2021-06-19T14:22:38.440Z


The Scottish writer, author of 'Trainspotting' and classic football fan, goes through a period of certain disenchantment despite the proximity of England-Scotland on Friday


Since he wrote

Trainspotting

in 1993, Irvine Welsh, a classic Scottish football fan, has always called football as the emotional landscape of his novels, although on the eve of England-Scotland on Friday at Wembley (9:00 p.m., Telecinco) he is quite disbelieving due to his drift trade.

Also since then, he has not stopped returning to that gang of people hanging from his first novel.

The last visit, to Begbie, the psychopath of the group, titled

The Artist of the Blade

(Anagrama), has just arrived in Spain.

“All these characters stay with you for years, even if you don't write about them.

You are always thinking about what they will be up to.

You get old with them, ”he says in a video call.

At the age of 62, he returned to Begbie and returned to how football contributes to the construction of the identity of the communities, from the political point of view (he supports a second independence referendum), class and even family.

Question.

In the novel, Frank Begbie, who has escaped from drugs and alcohol and is an artist in the United States, returns to Edinburgh and is seen with his brother, who is still drunk.

They cannot seem further away.

But when they say goodbye Frank says: “See you.

Up the Hibs [Hibernian, the Welsh team] ”.

Do you see football as the last connecting thread?

Answer.

It is the last emotional connection they have.

The last connection we have.

I see that with many friends.

We got together to watch football and some of these guys if it weren't for football they wouldn't keep in touch.

Some only connect through soccer.

And it's rare that that connection is still there.

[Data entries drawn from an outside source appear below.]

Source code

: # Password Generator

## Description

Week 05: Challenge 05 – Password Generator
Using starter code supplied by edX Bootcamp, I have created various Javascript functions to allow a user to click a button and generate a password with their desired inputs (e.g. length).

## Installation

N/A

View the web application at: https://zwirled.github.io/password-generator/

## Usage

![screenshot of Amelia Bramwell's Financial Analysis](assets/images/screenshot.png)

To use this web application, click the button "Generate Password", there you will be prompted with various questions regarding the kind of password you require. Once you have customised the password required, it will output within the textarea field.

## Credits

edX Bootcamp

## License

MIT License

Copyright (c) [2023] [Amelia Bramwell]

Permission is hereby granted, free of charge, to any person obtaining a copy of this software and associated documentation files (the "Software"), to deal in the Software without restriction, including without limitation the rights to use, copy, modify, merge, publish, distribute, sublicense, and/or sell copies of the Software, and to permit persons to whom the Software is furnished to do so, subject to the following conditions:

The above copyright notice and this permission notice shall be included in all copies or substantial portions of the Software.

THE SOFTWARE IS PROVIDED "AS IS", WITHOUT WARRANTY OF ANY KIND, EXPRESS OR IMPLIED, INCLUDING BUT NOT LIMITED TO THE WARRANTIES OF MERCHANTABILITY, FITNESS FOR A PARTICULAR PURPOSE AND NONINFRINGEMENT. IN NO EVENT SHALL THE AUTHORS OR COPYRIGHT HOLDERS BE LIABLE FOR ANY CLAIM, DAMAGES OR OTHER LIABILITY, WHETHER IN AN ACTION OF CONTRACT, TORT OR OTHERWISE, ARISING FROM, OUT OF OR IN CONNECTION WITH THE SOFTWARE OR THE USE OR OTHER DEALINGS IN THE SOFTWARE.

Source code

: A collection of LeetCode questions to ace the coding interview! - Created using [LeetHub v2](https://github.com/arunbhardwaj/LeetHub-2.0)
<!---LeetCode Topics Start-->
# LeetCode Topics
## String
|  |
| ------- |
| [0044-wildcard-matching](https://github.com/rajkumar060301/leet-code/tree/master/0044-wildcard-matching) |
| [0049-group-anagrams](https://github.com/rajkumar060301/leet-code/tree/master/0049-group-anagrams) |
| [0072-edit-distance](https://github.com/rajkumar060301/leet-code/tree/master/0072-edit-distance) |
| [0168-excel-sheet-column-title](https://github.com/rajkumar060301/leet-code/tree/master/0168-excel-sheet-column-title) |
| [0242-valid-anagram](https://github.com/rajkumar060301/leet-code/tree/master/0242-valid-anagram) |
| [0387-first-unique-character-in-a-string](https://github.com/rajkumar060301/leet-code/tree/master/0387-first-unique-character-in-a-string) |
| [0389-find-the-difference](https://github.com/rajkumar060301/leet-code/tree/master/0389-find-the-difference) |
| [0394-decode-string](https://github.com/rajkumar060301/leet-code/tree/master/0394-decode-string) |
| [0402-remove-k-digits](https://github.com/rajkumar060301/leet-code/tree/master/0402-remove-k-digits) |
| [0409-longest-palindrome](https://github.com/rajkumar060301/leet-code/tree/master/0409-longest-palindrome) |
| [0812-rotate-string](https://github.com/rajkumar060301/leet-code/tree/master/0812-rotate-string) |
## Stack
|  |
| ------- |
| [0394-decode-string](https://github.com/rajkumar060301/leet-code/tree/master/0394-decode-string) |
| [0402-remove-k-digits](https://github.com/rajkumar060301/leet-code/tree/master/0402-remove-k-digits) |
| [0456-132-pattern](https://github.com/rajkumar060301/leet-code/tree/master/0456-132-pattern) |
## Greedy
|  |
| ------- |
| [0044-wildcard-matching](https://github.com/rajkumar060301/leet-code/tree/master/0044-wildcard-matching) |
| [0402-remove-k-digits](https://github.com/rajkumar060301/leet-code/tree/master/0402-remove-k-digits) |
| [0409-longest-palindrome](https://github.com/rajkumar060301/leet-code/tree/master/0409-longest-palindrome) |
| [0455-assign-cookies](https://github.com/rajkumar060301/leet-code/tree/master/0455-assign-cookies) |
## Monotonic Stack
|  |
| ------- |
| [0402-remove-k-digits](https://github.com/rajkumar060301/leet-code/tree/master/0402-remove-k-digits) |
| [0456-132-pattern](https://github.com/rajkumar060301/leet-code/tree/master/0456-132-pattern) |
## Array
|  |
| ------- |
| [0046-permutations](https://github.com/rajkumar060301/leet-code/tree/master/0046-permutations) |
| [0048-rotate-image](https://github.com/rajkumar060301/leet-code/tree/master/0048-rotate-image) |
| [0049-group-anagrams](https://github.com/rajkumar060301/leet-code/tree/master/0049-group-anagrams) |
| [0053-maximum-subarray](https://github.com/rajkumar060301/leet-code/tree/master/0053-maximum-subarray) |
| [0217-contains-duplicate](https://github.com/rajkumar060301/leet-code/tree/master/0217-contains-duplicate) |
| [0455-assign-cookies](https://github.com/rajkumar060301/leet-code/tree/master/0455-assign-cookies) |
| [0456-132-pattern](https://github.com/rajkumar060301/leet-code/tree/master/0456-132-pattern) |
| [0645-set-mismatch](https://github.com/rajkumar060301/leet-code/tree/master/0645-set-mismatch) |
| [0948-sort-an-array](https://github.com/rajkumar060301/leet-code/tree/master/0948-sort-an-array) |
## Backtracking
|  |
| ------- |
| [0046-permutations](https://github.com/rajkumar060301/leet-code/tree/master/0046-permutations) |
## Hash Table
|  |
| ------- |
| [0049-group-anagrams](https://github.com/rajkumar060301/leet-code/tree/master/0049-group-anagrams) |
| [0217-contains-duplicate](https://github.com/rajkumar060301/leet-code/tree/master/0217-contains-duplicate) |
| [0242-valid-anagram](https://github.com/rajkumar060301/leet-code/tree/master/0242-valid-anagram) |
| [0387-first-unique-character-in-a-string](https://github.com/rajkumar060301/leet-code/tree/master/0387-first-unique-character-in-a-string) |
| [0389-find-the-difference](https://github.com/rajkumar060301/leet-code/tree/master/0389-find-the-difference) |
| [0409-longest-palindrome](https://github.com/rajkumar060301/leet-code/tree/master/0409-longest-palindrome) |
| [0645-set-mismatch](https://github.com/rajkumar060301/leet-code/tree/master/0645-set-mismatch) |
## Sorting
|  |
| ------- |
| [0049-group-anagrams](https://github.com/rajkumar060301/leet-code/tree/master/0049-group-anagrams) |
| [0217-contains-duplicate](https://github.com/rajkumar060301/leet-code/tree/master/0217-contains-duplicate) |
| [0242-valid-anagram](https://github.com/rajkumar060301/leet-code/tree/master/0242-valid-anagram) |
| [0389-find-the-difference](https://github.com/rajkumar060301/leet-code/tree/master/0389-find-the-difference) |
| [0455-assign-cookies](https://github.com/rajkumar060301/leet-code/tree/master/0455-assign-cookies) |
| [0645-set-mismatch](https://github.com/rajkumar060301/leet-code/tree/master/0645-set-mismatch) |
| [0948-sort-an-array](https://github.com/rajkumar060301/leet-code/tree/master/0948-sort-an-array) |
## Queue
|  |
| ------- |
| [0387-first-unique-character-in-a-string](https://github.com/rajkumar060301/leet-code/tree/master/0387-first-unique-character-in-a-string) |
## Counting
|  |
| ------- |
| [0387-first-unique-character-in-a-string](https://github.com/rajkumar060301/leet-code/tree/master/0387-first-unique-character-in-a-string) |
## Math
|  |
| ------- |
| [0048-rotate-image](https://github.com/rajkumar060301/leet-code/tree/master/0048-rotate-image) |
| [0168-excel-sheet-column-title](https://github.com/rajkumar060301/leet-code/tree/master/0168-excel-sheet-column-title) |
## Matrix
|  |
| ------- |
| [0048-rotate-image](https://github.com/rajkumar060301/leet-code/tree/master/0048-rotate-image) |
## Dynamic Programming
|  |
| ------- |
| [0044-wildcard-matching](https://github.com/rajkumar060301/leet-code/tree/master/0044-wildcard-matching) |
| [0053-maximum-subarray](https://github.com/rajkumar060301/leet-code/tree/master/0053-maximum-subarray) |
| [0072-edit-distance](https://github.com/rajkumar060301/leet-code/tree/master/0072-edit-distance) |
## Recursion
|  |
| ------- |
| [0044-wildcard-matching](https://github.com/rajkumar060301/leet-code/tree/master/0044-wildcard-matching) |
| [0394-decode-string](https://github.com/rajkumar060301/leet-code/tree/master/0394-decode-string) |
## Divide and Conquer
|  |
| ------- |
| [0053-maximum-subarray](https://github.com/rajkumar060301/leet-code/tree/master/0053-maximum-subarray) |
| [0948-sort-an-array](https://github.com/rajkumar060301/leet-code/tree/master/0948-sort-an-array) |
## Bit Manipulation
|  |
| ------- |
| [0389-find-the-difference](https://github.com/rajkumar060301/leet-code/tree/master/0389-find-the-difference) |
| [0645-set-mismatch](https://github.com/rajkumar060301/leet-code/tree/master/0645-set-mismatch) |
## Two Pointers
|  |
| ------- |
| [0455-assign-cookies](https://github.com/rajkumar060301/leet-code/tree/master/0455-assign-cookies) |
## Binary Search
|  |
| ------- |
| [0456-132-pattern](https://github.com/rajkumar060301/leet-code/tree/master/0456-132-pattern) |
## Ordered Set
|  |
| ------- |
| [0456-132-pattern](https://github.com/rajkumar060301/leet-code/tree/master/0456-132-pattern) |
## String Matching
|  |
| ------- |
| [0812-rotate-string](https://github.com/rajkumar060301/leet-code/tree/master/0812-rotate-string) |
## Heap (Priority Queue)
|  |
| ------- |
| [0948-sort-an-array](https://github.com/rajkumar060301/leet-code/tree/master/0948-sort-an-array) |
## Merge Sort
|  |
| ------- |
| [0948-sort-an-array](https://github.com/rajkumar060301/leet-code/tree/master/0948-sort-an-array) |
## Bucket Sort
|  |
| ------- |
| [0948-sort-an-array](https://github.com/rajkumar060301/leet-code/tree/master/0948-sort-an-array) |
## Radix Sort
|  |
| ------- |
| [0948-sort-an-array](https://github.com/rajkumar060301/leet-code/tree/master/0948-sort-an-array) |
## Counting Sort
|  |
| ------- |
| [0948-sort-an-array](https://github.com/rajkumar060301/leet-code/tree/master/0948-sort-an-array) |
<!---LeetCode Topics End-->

It's a great emotional bond.

P.

In another passage, you reproach your sister that your nephews have become the rival, the Hearts.

That seems to bother him more than drugs, for example.

A.

You too would be disappointed if they were Hearts fans ...

Q.

Why is it so serious?

R.

It is the sense of identity.

You see qualities in the team you support and you project these qualities on the people who support that team.

Usually they are nonsense, objectively they are nonsense.

There are good people and bad people who support all the teams.

We know it, but we play this kind of acting game.

That there is something special in our team, or in our people.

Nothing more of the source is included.